On 21 August 2014 a new tax treaty between Israel and Germany was signed. The new treaty, which is based mainly on the model tax treaty of the OECD, introduces a number of favorable amendments (for the taxpayer) and improvements.

The main favorable amendments and improvements relate to the following:

A maximum withholding tax rate of 10% in general on dividends and 5% if the beneficial owner is a company (other than a partnership) which holds directly at least 10% of the capital of the company paying the dividend; a withholding tax rate of 15% on dividends from a real estate investment trust ("REIT") if the beneficial owner holds directly less than 10% of the REIT paying the dividend. This is a substantial reduction of the withholding tax rates under the current treaty.

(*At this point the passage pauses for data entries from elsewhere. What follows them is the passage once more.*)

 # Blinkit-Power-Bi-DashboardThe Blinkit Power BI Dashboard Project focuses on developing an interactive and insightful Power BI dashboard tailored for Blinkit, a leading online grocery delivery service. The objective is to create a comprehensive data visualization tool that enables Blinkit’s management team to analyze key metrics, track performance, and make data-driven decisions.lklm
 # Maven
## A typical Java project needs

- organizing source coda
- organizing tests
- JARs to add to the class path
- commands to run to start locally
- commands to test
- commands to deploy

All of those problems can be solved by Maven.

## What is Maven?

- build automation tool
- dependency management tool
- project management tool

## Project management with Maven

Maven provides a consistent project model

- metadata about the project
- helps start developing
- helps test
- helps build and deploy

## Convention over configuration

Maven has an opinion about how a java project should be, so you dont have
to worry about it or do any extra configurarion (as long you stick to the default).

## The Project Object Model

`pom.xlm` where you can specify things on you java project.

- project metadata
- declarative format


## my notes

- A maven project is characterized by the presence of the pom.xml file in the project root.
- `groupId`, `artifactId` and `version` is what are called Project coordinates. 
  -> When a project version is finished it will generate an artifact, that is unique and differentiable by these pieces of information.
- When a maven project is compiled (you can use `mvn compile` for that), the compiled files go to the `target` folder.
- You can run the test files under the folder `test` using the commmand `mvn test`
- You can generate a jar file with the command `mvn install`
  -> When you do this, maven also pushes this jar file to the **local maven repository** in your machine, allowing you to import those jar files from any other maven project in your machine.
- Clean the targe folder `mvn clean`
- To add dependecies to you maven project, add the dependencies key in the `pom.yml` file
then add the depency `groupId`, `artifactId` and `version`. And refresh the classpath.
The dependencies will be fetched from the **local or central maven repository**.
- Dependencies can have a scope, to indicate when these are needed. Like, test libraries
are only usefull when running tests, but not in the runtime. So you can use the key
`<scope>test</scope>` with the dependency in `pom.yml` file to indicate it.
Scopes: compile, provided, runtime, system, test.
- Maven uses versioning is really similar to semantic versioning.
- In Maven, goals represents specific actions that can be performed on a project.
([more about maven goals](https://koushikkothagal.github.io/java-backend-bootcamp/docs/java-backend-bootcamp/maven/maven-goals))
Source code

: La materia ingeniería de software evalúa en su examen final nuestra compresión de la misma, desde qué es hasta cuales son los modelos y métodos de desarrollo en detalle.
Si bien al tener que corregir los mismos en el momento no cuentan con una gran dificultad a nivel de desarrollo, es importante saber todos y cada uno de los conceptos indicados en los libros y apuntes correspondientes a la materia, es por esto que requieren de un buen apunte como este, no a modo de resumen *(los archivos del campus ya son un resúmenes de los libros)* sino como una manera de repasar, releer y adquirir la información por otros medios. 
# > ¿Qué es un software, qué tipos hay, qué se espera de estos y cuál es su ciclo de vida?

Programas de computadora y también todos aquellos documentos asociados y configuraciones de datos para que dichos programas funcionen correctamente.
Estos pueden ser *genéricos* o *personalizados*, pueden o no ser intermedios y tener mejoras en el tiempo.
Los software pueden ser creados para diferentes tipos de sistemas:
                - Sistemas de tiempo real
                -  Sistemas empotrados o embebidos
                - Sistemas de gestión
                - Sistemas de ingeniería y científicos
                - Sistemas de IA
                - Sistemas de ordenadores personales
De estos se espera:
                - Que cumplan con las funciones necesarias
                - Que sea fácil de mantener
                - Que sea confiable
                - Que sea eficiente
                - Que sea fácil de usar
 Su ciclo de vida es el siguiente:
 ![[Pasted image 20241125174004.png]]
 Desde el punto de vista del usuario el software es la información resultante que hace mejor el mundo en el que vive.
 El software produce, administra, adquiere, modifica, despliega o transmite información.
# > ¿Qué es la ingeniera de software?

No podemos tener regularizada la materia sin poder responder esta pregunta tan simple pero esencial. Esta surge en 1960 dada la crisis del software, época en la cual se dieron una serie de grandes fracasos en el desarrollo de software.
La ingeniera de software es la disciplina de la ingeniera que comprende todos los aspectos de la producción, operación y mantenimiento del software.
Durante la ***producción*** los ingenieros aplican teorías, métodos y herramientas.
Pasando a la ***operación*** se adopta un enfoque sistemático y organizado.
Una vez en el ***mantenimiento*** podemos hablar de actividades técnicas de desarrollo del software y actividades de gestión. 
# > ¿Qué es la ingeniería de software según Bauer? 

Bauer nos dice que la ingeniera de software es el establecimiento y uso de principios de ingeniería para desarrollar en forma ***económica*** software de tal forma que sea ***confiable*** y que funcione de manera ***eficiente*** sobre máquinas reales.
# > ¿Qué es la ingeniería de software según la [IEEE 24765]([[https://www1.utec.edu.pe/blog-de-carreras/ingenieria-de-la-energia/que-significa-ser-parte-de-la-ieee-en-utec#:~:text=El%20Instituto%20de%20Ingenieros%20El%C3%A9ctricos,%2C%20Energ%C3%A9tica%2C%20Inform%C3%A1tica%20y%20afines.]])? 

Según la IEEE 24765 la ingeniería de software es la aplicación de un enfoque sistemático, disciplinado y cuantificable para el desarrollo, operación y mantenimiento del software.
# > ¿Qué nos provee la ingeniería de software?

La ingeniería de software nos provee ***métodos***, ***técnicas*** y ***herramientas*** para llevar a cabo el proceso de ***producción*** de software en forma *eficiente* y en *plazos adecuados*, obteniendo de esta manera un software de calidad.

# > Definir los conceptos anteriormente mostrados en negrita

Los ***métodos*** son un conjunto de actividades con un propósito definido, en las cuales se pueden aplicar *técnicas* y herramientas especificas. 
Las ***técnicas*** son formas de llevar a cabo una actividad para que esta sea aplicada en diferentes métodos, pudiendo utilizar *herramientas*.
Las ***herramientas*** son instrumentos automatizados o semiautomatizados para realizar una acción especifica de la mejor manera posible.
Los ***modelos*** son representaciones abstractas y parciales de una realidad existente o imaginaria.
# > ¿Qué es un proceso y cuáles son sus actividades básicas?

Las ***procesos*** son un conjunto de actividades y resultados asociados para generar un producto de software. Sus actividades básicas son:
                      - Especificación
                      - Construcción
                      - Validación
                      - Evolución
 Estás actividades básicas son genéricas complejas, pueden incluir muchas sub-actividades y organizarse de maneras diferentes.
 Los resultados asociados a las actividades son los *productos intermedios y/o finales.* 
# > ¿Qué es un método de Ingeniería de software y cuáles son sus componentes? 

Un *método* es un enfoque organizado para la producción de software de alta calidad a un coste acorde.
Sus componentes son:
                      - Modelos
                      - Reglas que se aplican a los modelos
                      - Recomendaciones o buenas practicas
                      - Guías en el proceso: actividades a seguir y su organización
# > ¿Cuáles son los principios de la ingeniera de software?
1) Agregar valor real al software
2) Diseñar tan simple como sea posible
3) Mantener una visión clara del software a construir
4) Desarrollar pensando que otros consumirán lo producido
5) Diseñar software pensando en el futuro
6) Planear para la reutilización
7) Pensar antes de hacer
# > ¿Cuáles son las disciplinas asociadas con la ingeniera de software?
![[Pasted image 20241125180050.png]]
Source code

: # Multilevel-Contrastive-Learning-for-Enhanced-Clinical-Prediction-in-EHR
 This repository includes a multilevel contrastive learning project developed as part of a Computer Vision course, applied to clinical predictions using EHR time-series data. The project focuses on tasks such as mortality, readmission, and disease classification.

The new treaty provides for a maximum withholding tax on interest of 5% (subject to certain exceptions) as opposed to 15% under the current treaty and a zero withholding tax on royalties, instead of 5% under the current treaty.

With respect to capital gains, in the case where a resident of one country has become a resident of the other country, the former state may tax accrued capital gains attributable to the property at the time of change of residence.

An additional rule provides limitation of benefits to prevent abuse of the new treaty.

The new treaty deals with additional issues such as the definition of an individual's residence and the definition of a permanent establishment, government involvement and more.